Das Hotel am Rande des Zentrums, erweist sich als einfach und „in die Jahre gekommen“. Preiswert aber Abendessen nach 22:00? Fehlanzeige. Alles zu! Wer es suchen möchte: Hotel Tourist2

Dieser Beitrag hat 8 Kommentare

  1. E. B.

    Ich hab‘ vergessen, Dir ‚Danke‘ zu sagen.
    Und: Glückwunsch, denn ich merke gerade an alten Tagebuchnotizen, welch ein Geschenk man sich selber gemacht hat, wenn man in die Jahre gekommen ist.
    Also: Weitermachen.
    Grüße von M.

  2. E. B.

    Gefunden, einen Satz von Kurt Tucholsky: „Das Volk versteht das meiste falsch, aber es fühlt das meiste richtig.“
    Vielleicht habe wir bald Gelegenheit, darüber zu reden oder streiten.
    Freundschaft! M.

  3. Anatole Schmidt

    Lieber Torsten, es macht Spaß, Deinen Reisebericht zu lesen. Vor allem, weil Du vor ein paar Monaten mit offensichtlicher Vorfreude von dem Russlandreiseplan erzähltest. Zwei Sachen sind mir an diesem Bericht besonders aufgefallen:

    1. Du schreibst sehr schön. Dieser kurze Satz hier vermittelt sehr viel Atmosphäre: „Es ist viel Mühe und Würde in der Anlage zu spüren.“ – der Hammer. Auch der Witz und die Leichtigkeit mit der Du schreibst, machen Freude.

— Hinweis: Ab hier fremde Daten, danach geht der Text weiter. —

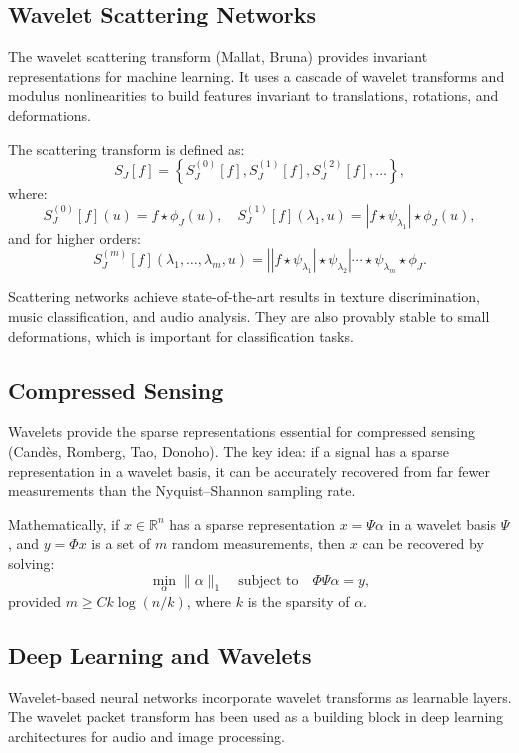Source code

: \subsection{Wavelet Scattering Networks}

The wavelet scattering transform (Mallat, Bruna) provides invariant representations for machine learning. It uses a cascade of wavelet transforms and modulus nonlinearities to build features invariant to translations, rotations, and deformations.

The scattering transform is defined as:
\[
S_J[f] = \left\{ S_J^{(0)}[f], S_J^{(1)}[f], S_J^{(2)}[f], \ldots \right\},
\]
where:
\[
S_J^{(0)}[f](u) = f \star \phi_J(u), \quad
S_J^{(1)}[f](\lambda_1, u) = |f \star \psi_{\lambda_1}| \star \phi_J(u),
\]
and for higher orders:
\[
S_J^{(m)}[f](\lambda_1, \ldots, \lambda_m, u) = \left| \left| f \star \psi_{\lambda_1} \right| \star \psi_{\lambda_2} \right| \cdots \star \psi_{\lambda_m} \star \phi_J.
\]

Scattering networks achieve state-of-the-art results in texture discrimination, music classification, and audio analysis. They are also provably stable to small deformations, which is important for classification tasks.

\subsection{Compressed Sensing}

Wavelets provide the sparse representations essential for compressed sensing (Cand\`es, Romberg, Tao, Donoho). The key idea: if a signal has a sparse representation in a wavelet basis, it can be accurately recovered from far fewer measurements than the Nyquist--Shannon sampling rate.

Mathematically, if $x \in \mathbb{R}^n$ has a sparse representation $x = \Psi \alpha$ in a wavelet basis $\Psi$, and $y = \Phi x$ is a set of $m$ random measurements, then $x$ can be recovered by solving:
\[
\min_{\alpha} \|\alpha\|_1 \quad \text{subject to} \quad \Phi \Psi \alpha = y,
\]
provided $m \geq C k \log(n/k)$, where $k$ is the sparsity of $\alpha$.

\subsection{Deep Learning and Wavelets}

Wavelet-based neural networks incorporate wavelet transforms as learnable layers. The wavelet packet transform has been used as a building block in deep learning architectures for audio and image processing.

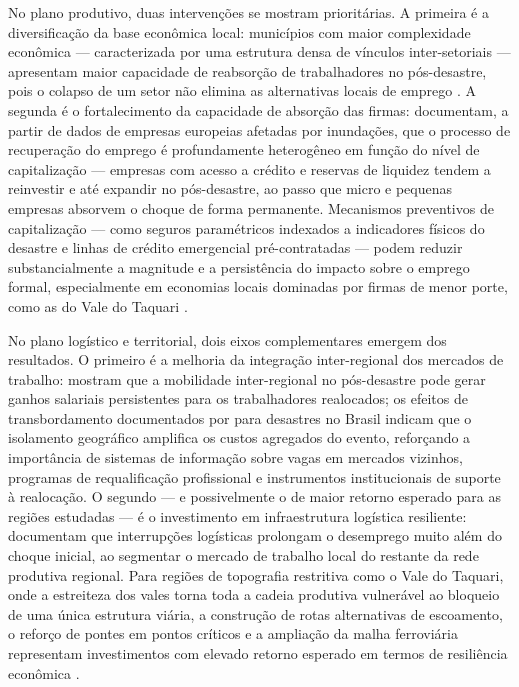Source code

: \documentclass[a4paper,12pt]{article}
\begin{document}
No plano produtivo, duas intervenções se mostram prioritárias. A primeira é a
diversificação da base econômica local: municípios com maior complexidade econômica
--- caracterizada por uma estrutura densa de vínculos inter-setoriais --- apresentam
maior capacidade de reabsorção de trabalhadores no pós-desastre, pois o colapso de
um setor não elimina as alternativas locais de emprego \cite{oclery2024}. A segunda
é o fortalecimento da capacidade de absorção das firmas: 
documentam, a partir de dados de empresas europeias afetadas por inundações, que o
processo de recuperação do emprego é profundamente heterogêneo em função do nível de
capitalização --- empresas com acesso a crédito e reservas de liquidez tendem a
reinvestir e até expandir no pós-desastre, ao passo que micro e pequenas empresas
absorvem o choque de forma permanente. Mecanismos preventivos de capitalização ---
como seguros paramétricos indexados a indicadores físicos do desastre e linhas de
crédito emergencial pré-contratadas --- podem reduzir substancialmente a magnitude e
a persistência do impacto sobre o emprego formal, especialmente em economias locais
dominadas por firmas de menor porte, como as do Vale do Taquari
\cite{fatica2022, deryugina2017}.

No plano logístico e territorial, dois eixos complementares emergem dos resultados.
O primeiro é a melhoria da integração inter-regional dos mercados de trabalho:
 mostram que a mobilidade inter-regional no pós-desastre
pode gerar ganhos salariais persistentes para os trabalhadores realocados; os efeitos
de transbordamento documentados por  para desastres no Brasil
indicam que o isolamento geográfico amplifica os custos agregados do evento,
reforçando a importância de sistemas de informação sobre vagas em mercados vizinhos,
programas de requalificação profissional e instrumentos institucionais de suporte à
realocação. O segundo --- e possivelmente o de maior retorno esperado para as regiões
estudadas --- é o investimento em infraestrutura logística resiliente:
 documentam que interrupções logísticas prolongam o desemprego
muito além do choque inicial, ao segmentar o mercado de trabalho local do restante da
rede produtiva regional. Para regiões de topografia restritiva como o Vale do
Taquari, onde a estreiteza dos vales torna toda a cadeia produtiva vulnerável ao
bloqueio de uma única estrutura viária, a construção de rotas alternativas de
escoamento, o reforço de pontes em pontos críticos e a ampliação da malha ferroviária
representam investimentos com elevado retorno esperado em termos de resiliência
econômica \cite{kousky2014, hallegatte2019}.
\end{document}
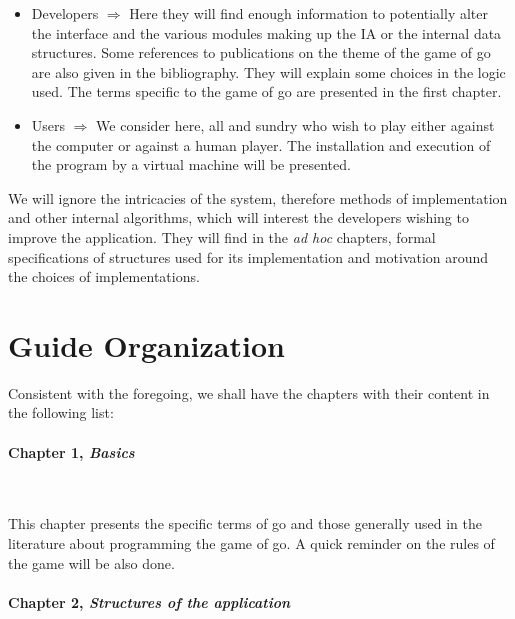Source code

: \documentclass[a4paper,10pt,twoside]{report}
\begin{document}
	\begin{itemize}
	\vspace{4mm}
		\item{Developers $\Rightarrow$  Here they will find enough information to potentially alter the interface and the various modules making up the IA or the internal data structures. Some references to publications on the theme of the game of go are also given in the bibliography. They will explain some choices in the logic used. The terms specific to the game of go are presented in the first chapter.}\\

		\item{Users $\Rightarrow$  We consider here, all and sundry who wish to play either against the computer or against a human player. The installation and execution of the program by a virtual machine will be presented.}
	\end{itemize}
	\vspace{4mm}

    We will ignore the intricacies of the system, therefore methods of implementation and other internal algorithms, which will interest the developers wishing to improve the application. They will find in the \emph{ad hoc} chapters, formal specifications of structures used for its implementation and motivation around the choices of implementations.

\section*{Guide Organization}
\vspace{4mm}

	    Consistent with the foregoing, we shall have the chapters with their content in the following list:\\

    \paragraph{Chapter 1, \emph{Basics}}
	~~\vspace{2mm}
	
	This chapter presents the specific terms of go and those generally used in the literature about programming the game of go. A quick reminder on the rules of the game will be also done.

	\paragraph{Chapter 2, \emph{Structures of the application}}
	~~\vspace{2mm}
	
\end{document}
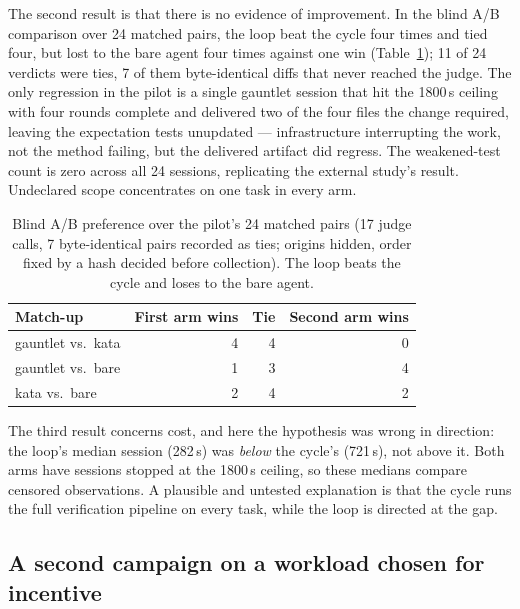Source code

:\documentclass{sbc2019}%
\begin{document}
The second result is that there is no evidence of improvement. In the blind A/B
comparison over 24 matched pairs, the loop beat the cycle four times and tied
four, but lost to the bare agent four times against one win
(Table~\ref{tab:gauntlet-ab}); 11 of 24 verdicts were ties, 7 of them
byte-identical diffs that never reached the judge. The only regression
in the pilot is a single gauntlet session that hit the 1800\,s ceiling with
four rounds complete and delivered two of the four files the change required,
leaving the expectation tests unupdated --- infrastructure interrupting the
work, not the method failing, but the delivered artifact did regress. The
weakened-test count is zero across all 24 sessions, replicating the external
study's result. Undeclared scope concentrates on one task in every arm.

\begin{table}[!ht]
\caption{Blind A/B preference over the pilot's 24 matched pairs (17 judge calls,
7 byte-identical pairs recorded as ties; origins hidden, order fixed by a hash decided before collection).
The loop beats the cycle and loses to the bare agent.}
\centering
\footnotesize
\begin{tabular}{@{}lrrr@{}}
\hline\hline
Match-up & First arm wins & Tie & Second arm wins \\
\hline
gauntlet vs.\ kata & 4 & 4 & 0 \\
gauntlet vs.\ bare & 1 & 3 & 4 \\
kata vs.\ bare & 2 & 4 & 2 \\
\hline\hline
\end{tabular}
\label{tab:gauntlet-ab}
\end{table}

The third result concerns cost, and here the hypothesis was wrong in
direction: the loop's median
session (282\,s) was \emph{below} the cycle's (721\,s), not above it. Both
arms have sessions stopped at the 1800\,s ceiling, so these medians compare
censored observations. A
plausible and untested explanation is that the cycle runs the full verification
pipeline on every task, while the loop is directed at the gap.

\subsection{A second campaign on a workload chosen for incentive}
\label{sec:gauntlet-campaign}
\end{document}

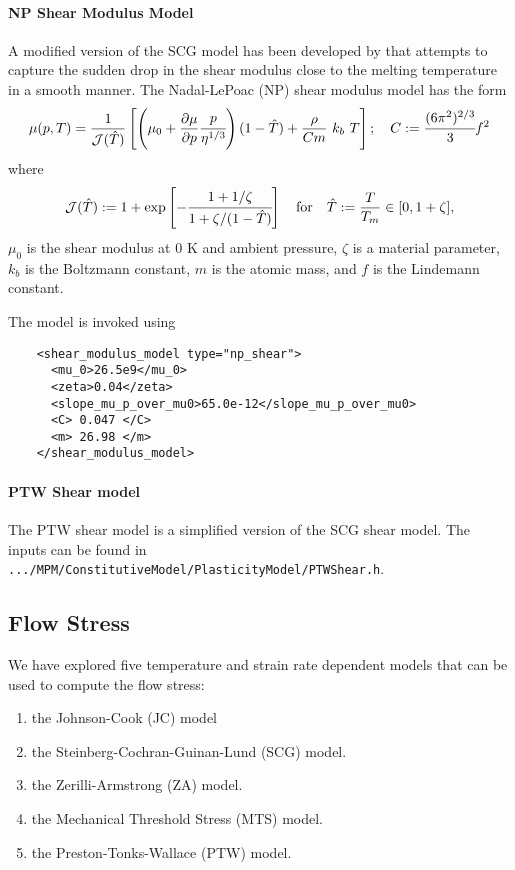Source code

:   \paragraph{NP Shear Modulus Model}
  A modified version of the SCG model has been developed by 
  \cite{Nadal2003} that attempts to capture the sudden drop in the
  shear modulus close to the melting temperature in a smooth manner.
  The Nadal-LePoac (NP) shear modulus model has the form
  \begin{equation} \label{eq:NPShear}
    \mu(p,T) = \frac{1}{\mathcal{J}(\hat{T})}
      \left[
        \left(\mu_0 + \frac{\displaystyle\partial \mu}{\displaystyle\partial p} \cfrac{p}{\eta^{1/3}} \right)
        (1 - \hat{T}) + \frac{\rho}{Cm}~k_b~T\right]; \quad
    C := \cfrac{(6\pi^2)^{2/3}}{3} f^2
  \end{equation}
  where
  \begin{equation}
    \mathcal{J}(\hat{T}) := 1 + \exp\left[-\cfrac{1+1/\zeta}
        {1+\zeta/(1-\hat{T})}\right] \quad
       \text{for} \quad \hat{T}:=\frac{T}{T_m}\in[0,1+\zeta],
  \end{equation}
  $\mu_0$ is the shear modulus at 0 K and ambient pressure, $\zeta$ is
  a material parameter, $k_b$ is the Boltzmann constant, $m$ is the atomic
  mass, and $f$ is the Lindemann constant.

  The model is invoked using
  \lstset{language=XML}
  \begin{lstlisting}
    <shear_modulus_model type="np_shear">
      <mu_0>26.5e9</mu_0>
      <zeta>0.04</zeta>
      <slope_mu_p_over_mu0>65.0e-12</slope_mu_p_over_mu0>
      <C> 0.047 </C>
      <m> 26.98 </m>
    </shear_modulus_model>
  \end{lstlisting}
  
  \paragraph{PTW Shear model}
  The PTW shear model is a simplified version of the SCG shear model.
  The inputs can be found in \verb|.../MPM/ConstitutiveModel/PlasticityModel/PTWShear.h|.

  \subsection{Flow Stress}
  We have explored five temperature and strain rate dependent 
  models that can be used to compute the flow stress:
  \begin{enumerate}
    \item the Johnson-Cook (JC) model 
    \item the Steinberg-Cochran-Guinan-Lund (SCG) model. 
    \item the Zerilli-Armstrong (ZA) model.
    \item the Mechanical Threshold Stress (MTS) model. 
    \item the Preston-Tonks-Wallace (PTW) model.
  \end{enumerate}

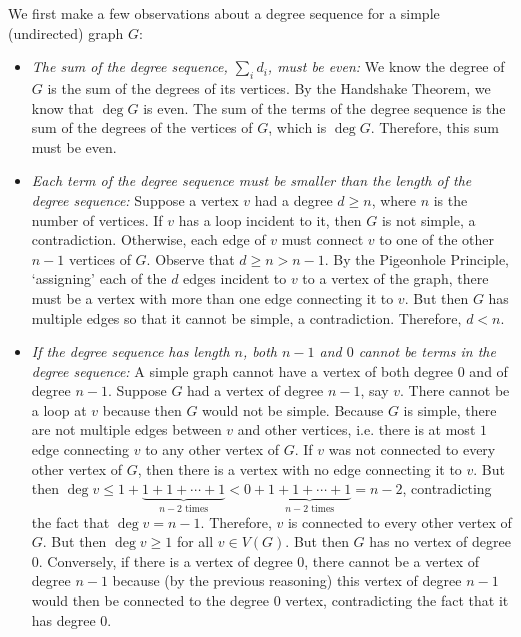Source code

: \documentclass[11pt,letterpaper]{article}
\begin{document}
\sol We first make a few observations about a degree sequence for a simple (undirected) graph $G$:
	\begin{itemize}
	\item {\itshape The sum of the degree sequence, $\sum_i d_i$, must be even:} We know the degree of $G$ is the sum of the degrees of its vertices. By the Handshake Theorem, we know that $\deg G$ is even. The sum of the terms of the degree sequence is the sum of the degrees of the vertices of $G$, which is $\deg G$. Therefore, this sum must be even. 

	\item {\itshape Each term of the degree sequence must be smaller than the length of the degree sequence:} Suppose a vertex $v$ had a degree $d \geq n$, where $n$ is the number of vertices. If $v$ has a loop incident to it, then $G$ is not simple, a contradiction. Otherwise, each edge of $v$ must connect $v$ to one of the other $n - 1$ vertices of $G$. Observe that $d \geq n > n - 1$. By the Pigeonhole Principle, `assigning' each of the $d $ edges incident to $v$ to a vertex of the graph, there must be a vertex with more than one edge connecting it to $v$. But then $G$ has multiple edges so that it cannot be simple, a contradiction. Therefore, $d < n$. 

	\item {\itshape If the degree sequence has length $n$, both $n - 1$ and $0$ cannot be terms in the degree sequence:} A simple graph cannot have a vertex of both degree $0$ and of degree $n - 1$. Suppose $G$ had a vertex of degree $n - 1$, say $v$. There cannot be a loop at $v$ because then $G$ would not be simple. Because $G$ is simple, there are not multiple edges between $v$ and other vertices, i.e. there is at most $1$ edge connecting $v$ to any other vertex of $G$. If $v$ was not connected to every other vertex of $G$, then there is a vertex with no edge connecting it to $v$. But then $\deg v \leq 1 + \underbrace{1 + 1 + \cdots + 1}_{n - 2 \text{ times}} < 0 + \underbrace{1 + 1 + \cdots + 1}_{n - 2 \text{ times}}= n - 2$, contradicting the fact that $\deg v= n - 1$. Therefore, $v$ is connected to every other vertex of $G$. But then $\deg v \geq 1$ for all $v \in V(G)$. But then $G$ has no vertex of degree $0$. Conversely, if there is a vertex of degree $0$, there cannot be a vertex of degree $n - 1$ because (by the previous reasoning) this vertex of degree $n - 1$ would then be connected to the degree $0$ vertex, contradicting the fact that it has degree $0$.
	

\end{itemize}
\end{document}
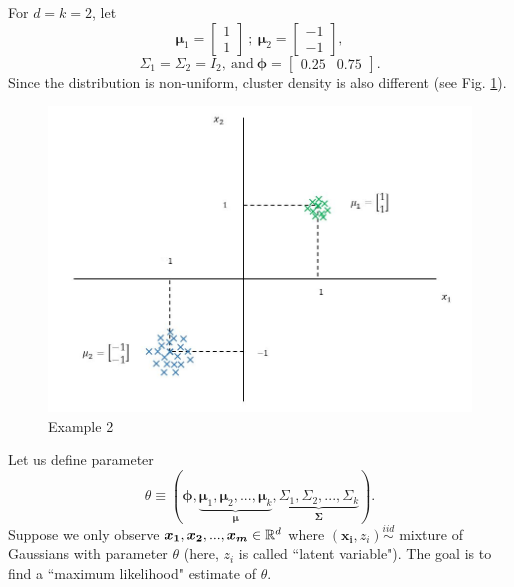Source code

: \documentclass[a4paper,english,12pt]{article}
\begin{document}
\begin{exmp}\label{exmp:2}
For $d=k=2$, let \begin{equation*}
\boldsymbol{\mu}_1=\begin{bmatrix}
1\\
1
\end{bmatrix}
~;~ \boldsymbol{\mu}_2=\begin{bmatrix}
-1\\
-1
\end{bmatrix},
\end{equation*}
\begin{equation*}
\Sigma_1=\Sigma_2=I_2,~\mbox{and}~\pmb{\phi}=
\begin{bmatrix}
    0.25   &0.75
    \end{bmatrix}.
\end{equation*}
Since the distribution is non-uniform, cluster density is also different (see Fig. \ref{fig:Example 2}).
\begin{figure}[h]
\centering
\includegraphics[width=0.9\linewidth]{Figures/Lect26fig2.jpg}
\caption[rdr]{Example 2}
\label{fig:Example 2}
\end{figure}
\end{exmp}
Let us define parameter 
\begin{equation}
\theta\equiv(\pmb{\phi}, \underbrace{\boldsymbol{\mu}_1, \boldsymbol{\mu}_2, ...,\boldsymbol{\mu}_k}_{\boldsymbol{\mu}}, \underbrace{\Sigma_1, \Sigma_2, ...,\Sigma_k}_{\boldsymbol{\Sigma}}).
\end{equation}
Suppose we only observe $\boldsymbol{x_1},\boldsymbol{x_2},...,\boldsymbol{x_m}\in \mathbb{R}^d$ where $(\boldsymbol{x_i},z_i)\overset{iid}{\sim }$ mixture of Gaussians with parameter $\theta$ (here, $z_i$ is called ``latent variable"). The goal is to find a ``maximum likelihood" estimate of $\theta$.
\end{document}
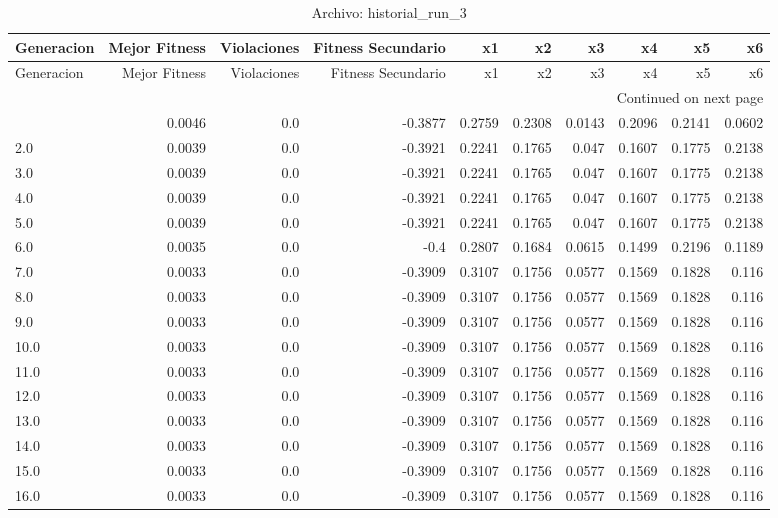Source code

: \begin{longtable}{lrrrrrrrrr}
\caption{Archivo: historial\_run\_3}\label{tab:historial_run_3} \\
\toprule
Generacion & Mejor Fitness & Violaciones & Fitness Secundario & x1 & x2 & x3 & x4 & x5 & x6 \\
\midrule
\endfirsthead
\toprule
Generacion & Mejor Fitness & Violaciones & Fitness Secundario & x1 & x2 & x3 & x4 & x5 & x6 \\
\midrule
\endhead
\midrule
\multicolumn{10}{r}{Continued on next page} \\
\midrule
\endfoot
\bottomrule
\endlastfoot
1.0 & 0.0046 & 0.0 & -0.3877 & 0.2759 & 0.2308 & 0.0143 & 0.2096 & 0.2141 & 0.0602 \\
2.0 & 0.0039 & 0.0 & -0.3921 & 0.2241 & 0.1765 & 0.047 & 0.1607 & 0.1775 & 0.2138 \\
3.0 & 0.0039 & 0.0 & -0.3921 & 0.2241 & 0.1765 & 0.047 & 0.1607 & 0.1775 & 0.2138 \\
4.0 & 0.0039 & 0.0 & -0.3921 & 0.2241 & 0.1765 & 0.047 & 0.1607 & 0.1775 & 0.2138 \\
5.0 & 0.0039 & 0.0 & -0.3921 & 0.2241 & 0.1765 & 0.047 & 0.1607 & 0.1775 & 0.2138 \\
6.0 & 0.0035 & 0.0 & -0.4 & 0.2807 & 0.1684 & 0.0615 & 0.1499 & 0.2196 & 0.1189 \\
7.0 & 0.0033 & 0.0 & -0.3909 & 0.3107 & 0.1756 & 0.0577 & 0.1569 & 0.1828 & 0.116 \\
8.0 & 0.0033 & 0.0 & -0.3909 & 0.3107 & 0.1756 & 0.0577 & 0.1569 & 0.1828 & 0.116 \\
9.0 & 0.0033 & 0.0 & -0.3909 & 0.3107 & 0.1756 & 0.0577 & 0.1569 & 0.1828 & 0.116 \\
10.0 & 0.0033 & 0.0 & -0.3909 & 0.3107 & 0.1756 & 0.0577 & 0.1569 & 0.1828 & 0.116 \\
11.0 & 0.0033 & 0.0 & -0.3909 & 0.3107 & 0.1756 & 0.0577 & 0.1569 & 0.1828 & 0.116 \\
12.0 & 0.0033 & 0.0 & -0.3909 & 0.3107 & 0.1756 & 0.0577 & 0.1569 & 0.1828 & 0.116 \\
13.0 & 0.0033 & 0.0 & -0.3909 & 0.3107 & 0.1756 & 0.0577 & 0.1569 & 0.1828 & 0.116 \\
14.0 & 0.0033 & 0.0 & -0.3909 & 0.3107 & 0.1756 & 0.0577 & 0.1569 & 0.1828 & 0.116 \\
15.0 & 0.0033 & 0.0 & -0.3909 & 0.3107 & 0.1756 & 0.0577 & 0.1569 & 0.1828 & 0.116 \\
16.0 & 0.0033 & 0.0 & -0.3909 & 0.3107 & 0.1756 & 0.0577 & 0.1569 & 0.1828 & 0.116 \\

\end{longtable}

    2. Die zwölfsaitige Martingitarre, die der Veteran spielt, ist saucool!

    Jetzt guck ich mir auch noch die anderen Bereiche an.

  4. Annette Buddrus

    Ich bin froh, daß du im Leningrader Panoramamuseum VOR dem Bild stehst und nicht in der realen Situation. Das kann kein Mensch wirklich wollen.

  5. Robert Rexin

    Wahnsinn, bring bitte Öl mit. In Deutschland gibt es keines mehr. 😂

    1. t.rexin@mail.ru

      Mein Koffer darf nur 23 kg wiegen. Ich weiß, daß wird sich dann kaum noch einer Leisten können.

  6. TEAM REXIN

    Sind wir froh, dass Sie gut angekommen sind!!! Wir wünschen eine gute und spannende Reise.